*Prompt*
Write out the records again exactly. Nothing should be dropped.

Stored dataset items:
★ ★ ★

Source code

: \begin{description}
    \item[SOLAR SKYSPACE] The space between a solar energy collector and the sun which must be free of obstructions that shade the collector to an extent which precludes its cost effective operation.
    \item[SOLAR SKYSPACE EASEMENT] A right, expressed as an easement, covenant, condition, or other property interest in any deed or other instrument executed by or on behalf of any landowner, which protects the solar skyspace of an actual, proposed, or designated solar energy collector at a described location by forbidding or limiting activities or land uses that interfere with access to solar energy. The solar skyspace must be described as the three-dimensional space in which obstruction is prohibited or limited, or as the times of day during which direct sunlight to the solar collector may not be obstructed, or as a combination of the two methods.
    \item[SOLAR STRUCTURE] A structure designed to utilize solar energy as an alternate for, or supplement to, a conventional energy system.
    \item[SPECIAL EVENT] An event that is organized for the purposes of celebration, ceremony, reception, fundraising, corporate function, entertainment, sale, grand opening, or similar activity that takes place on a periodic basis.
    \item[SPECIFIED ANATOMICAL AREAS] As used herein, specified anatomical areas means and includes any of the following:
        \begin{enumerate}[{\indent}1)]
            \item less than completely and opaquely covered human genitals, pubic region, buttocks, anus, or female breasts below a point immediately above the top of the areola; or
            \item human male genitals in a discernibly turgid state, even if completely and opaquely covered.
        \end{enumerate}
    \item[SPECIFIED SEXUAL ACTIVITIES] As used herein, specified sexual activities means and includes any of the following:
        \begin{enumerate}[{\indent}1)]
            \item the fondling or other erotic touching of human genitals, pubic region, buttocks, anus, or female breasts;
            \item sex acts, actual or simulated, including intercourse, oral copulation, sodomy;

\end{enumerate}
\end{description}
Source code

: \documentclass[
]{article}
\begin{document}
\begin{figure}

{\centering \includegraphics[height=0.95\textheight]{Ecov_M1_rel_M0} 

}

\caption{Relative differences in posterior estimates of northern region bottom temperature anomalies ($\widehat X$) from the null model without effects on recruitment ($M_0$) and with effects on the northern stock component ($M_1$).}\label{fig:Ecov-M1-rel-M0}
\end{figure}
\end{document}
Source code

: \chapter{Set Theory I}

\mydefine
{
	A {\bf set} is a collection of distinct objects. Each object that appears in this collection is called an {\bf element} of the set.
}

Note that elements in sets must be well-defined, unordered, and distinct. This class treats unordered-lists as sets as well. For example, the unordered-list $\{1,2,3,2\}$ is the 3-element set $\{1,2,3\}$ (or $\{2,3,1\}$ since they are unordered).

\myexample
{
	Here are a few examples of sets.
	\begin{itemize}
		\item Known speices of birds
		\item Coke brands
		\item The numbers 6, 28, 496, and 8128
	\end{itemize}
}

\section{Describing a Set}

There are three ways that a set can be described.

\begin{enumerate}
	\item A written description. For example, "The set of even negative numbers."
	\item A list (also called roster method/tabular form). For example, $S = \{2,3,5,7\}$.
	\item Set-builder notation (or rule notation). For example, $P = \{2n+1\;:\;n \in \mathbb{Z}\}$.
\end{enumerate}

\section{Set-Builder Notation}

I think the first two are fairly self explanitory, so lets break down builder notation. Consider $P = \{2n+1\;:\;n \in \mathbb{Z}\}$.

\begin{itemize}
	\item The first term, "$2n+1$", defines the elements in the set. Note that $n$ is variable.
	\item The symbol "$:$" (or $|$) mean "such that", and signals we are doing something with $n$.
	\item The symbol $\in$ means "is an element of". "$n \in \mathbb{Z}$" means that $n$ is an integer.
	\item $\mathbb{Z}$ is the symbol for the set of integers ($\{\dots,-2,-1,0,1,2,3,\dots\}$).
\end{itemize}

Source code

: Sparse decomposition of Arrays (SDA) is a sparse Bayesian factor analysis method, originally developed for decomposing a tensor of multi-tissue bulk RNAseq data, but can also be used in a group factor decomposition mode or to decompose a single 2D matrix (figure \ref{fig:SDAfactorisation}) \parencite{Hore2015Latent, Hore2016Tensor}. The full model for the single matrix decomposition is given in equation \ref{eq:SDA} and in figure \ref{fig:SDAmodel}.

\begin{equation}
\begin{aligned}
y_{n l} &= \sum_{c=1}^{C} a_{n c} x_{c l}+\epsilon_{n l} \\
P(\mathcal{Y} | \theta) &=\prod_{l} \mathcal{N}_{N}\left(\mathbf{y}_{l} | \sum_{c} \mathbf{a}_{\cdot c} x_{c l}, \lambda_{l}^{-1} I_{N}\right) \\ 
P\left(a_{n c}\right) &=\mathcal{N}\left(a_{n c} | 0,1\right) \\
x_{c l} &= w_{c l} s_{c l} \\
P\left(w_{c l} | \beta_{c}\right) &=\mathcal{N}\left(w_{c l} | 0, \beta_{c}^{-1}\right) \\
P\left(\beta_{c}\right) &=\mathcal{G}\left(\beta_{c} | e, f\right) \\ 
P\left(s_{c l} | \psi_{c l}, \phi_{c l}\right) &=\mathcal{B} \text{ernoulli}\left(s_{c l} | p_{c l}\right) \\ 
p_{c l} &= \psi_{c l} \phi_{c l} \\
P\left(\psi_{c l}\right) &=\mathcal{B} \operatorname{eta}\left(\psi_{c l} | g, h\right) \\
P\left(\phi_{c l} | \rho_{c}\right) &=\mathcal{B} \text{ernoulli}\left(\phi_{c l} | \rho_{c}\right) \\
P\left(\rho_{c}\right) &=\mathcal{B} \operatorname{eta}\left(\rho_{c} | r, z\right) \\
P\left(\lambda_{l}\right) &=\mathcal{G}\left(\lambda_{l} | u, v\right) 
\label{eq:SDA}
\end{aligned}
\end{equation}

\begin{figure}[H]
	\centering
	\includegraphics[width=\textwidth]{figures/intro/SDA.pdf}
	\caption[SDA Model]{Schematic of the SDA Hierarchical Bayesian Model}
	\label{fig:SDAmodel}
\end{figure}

★ ★ ★

*Task output*
Source code

: \begin{description}
    \item[SOLAR SKYSPACE] The space between a solar energy collector and the sun which must be free of obstructions that shade the collector to an extent which precludes its cost effective operation.
    \item[SOLAR SKYSPACE EASEMENT] A right, expressed as an easement, covenant, condition, or other property interest in any deed or other instrument executed by or on behalf of any landowner, which protects the solar skyspace of an actual, proposed, or designated solar energy collector at a described location by forbidding or limiting activities or land uses that interfere with access to solar energy. The solar skyspace must be described as the three-dimensional space in which obstruction is prohibited or limited, or as the times of day during which direct sunlight to the solar collector may not be obstructed, or as a combination of the two methods.
    \item[SOLAR STRUCTURE] A structure designed to utilize solar energy as an alternate for, or supplement to, a conventional energy system.
    \item[SPECIAL EVENT] An event that is organized for the purposes of celebration, ceremony, reception, fundraising, corporate function, entertainment, sale, grand opening, or similar activity that takes place on a periodic basis.
    \item[SPECIFIED ANATOMICAL AREAS] As used herein, specified anatomical areas means and includes any of the following:
        \begin{enumerate}[{\indent}1)]
            \item less than completely and opaquely covered human genitals, pubic region, buttocks, anus, or female breasts below a point immediately above the top of the areola; or
            \item human male genitals in a discernibly turgid state, even if completely and opaquely covered.
        \end{enumerate}
    \item[SPECIFIED SEXUAL ACTIVITIES] As used herein, specified sexual activities means and includes any of the following:
        \begin{enumerate}[{\indent}1)]
            \item the fondling or other erotic touching of human genitals, pubic region, buttocks, anus, or female breasts;
            \item sex acts, actual or simulated, including intercourse, oral copulation, sodomy;

\end{enumerate}
\end{description}
Source code

: \documentclass[
]{article}
\begin{document}
\begin{figure}

{\centering \includegraphics[height=0.95\textheight]{Ecov_M1_rel_M0} 

}

\caption{Relative differences in posterior estimates of northern region bottom temperature anomalies ($\widehat X$) from the null model without effects on recruitment ($M_0$) and with effects on the northern stock component ($M_1$).}\label{fig:Ecov-M1-rel-M0}
\end{figure}
\end{document}
Source code

: \chapter{Set Theory I}

\mydefine
{
	A {\bf set} is a collection of distinct objects. Each object that appears in this collection is called an {\bf element} of the set.
}

Note that elements in sets must be well-defined, unordered, and distinct. This class treats unordered-lists as sets as well. For example, the unordered-list $\{1,2,3,2\}$ is the 3-element set $\{1,2,3\}$ (or $\{2,3,1\}$ since they are unordered).

\myexample
{
	Here are a few examples of sets.
	\begin{itemize}
		\item Known speices of birds
		\item Coke brands
		\item The numbers 6, 28, 496, and 8128
	\end{itemize}
}

\section{Describing a Set}

There are three ways that a set can be described.

\begin{enumerate}
	\item A written description. For example, "The set of even negative numbers."
	\item A list (also called roster method/tabular form). For example, $S = \{2,3,5,7\}$.
	\item Set-builder notation (or rule notation). For example, $P = \{2n+1\;:\;n \in \mathbb{Z}\}$.
\end{enumerate}

\section{Set-Builder Notation}

I think the first two are fairly self explanitory, so lets break down builder notation. Consider $P = \{2n+1\;:\;n \in \mathbb{Z}\}$.

\begin{itemize}
	\item The first term, "$2n+1$", defines the elements in the set. Note that $n$ is variable.
	\item The symbol "$:$" (or $|$) mean "such that", and signals we are doing something with $n$.
	\item The symbol $\in$ means "is an element of". "$n \in \mathbb{Z}$" means that $n$ is an integer.
	\item $\mathbb{Z}$ is the symbol for the set of integers ($\{\dots,-2,-1,0,1,2,3,\dots\}$).
\end{itemize}

Source code

: Sparse decomposition of Arrays (SDA) is a sparse Bayesian factor analysis method, originally developed for decomposing a tensor of multi-tissue bulk RNAseq data, but can also be used in a group factor decomposition mode or to decompose a single 2D matrix (figure \ref{fig:SDAfactorisation}) \parencite{Hore2015Latent, Hore2016Tensor}. The full model for the single matrix decomposition is given in equation \ref{eq:SDA} and in figure \ref{fig:SDAmodel}.

\begin{equation}
\begin{aligned}
y_{n l} &= \sum_{c=1}^{C} a_{n c} x_{c l}+\epsilon_{n l} \\
P(\mathcal{Y} | \theta) &=\prod_{l} \mathcal{N}_{N}\left(\mathbf{y}_{l} | \sum_{c} \mathbf{a}_{\cdot c} x_{c l}, \lambda_{l}^{-1} I_{N}\right) \\ 
P\left(a_{n c}\right) &=\mathcal{N}\left(a_{n c} | 0,1\right) \\
x_{c l} &= w_{c l} s_{c l} \\
P\left(w_{c l} | \beta_{c}\right) &=\mathcal{N}\left(w_{c l} | 0, \beta_{c}^{-1}\right) \\
P\left(\beta_{c}\right) &=\mathcal{G}\left(\beta_{c} | e, f\right) \\ 
P\left(s_{c l} | \psi_{c l}, \phi_{c l}\right) &=\mathcal{B} \text{ernoulli}\left(s_{c l} | p_{c l}\right) \\ 
p_{c l} &= \psi_{c l} \phi_{c l} \\
P\left(\psi_{c l}\right) &=\mathcal{B} \operatorname{eta}\left(\psi_{c l} | g, h\right) \\
P\left(\phi_{c l} | \rho_{c}\right) &=\mathcal{B} \text{ernoulli}\left(\phi_{c l} | \rho_{c}\right) \\
P\left(\rho_{c}\right) &=\mathcal{B} \operatorname{eta}\left(\rho_{c} | r, z\right) \\
P\left(\lambda_{l}\right) &=\mathcal{G}\left(\lambda_{l} | u, v\right) 
\label{eq:SDA}
\end{aligned}
\end{equation}

\begin{figure}[H]
	\centering
	\includegraphics[width=\textwidth]{figures/intro/SDA.pdf}
	\caption[SDA Model]{Schematic of the SDA Hierarchical Bayesian Model}
	\label{fig:SDAmodel}
\end{figure}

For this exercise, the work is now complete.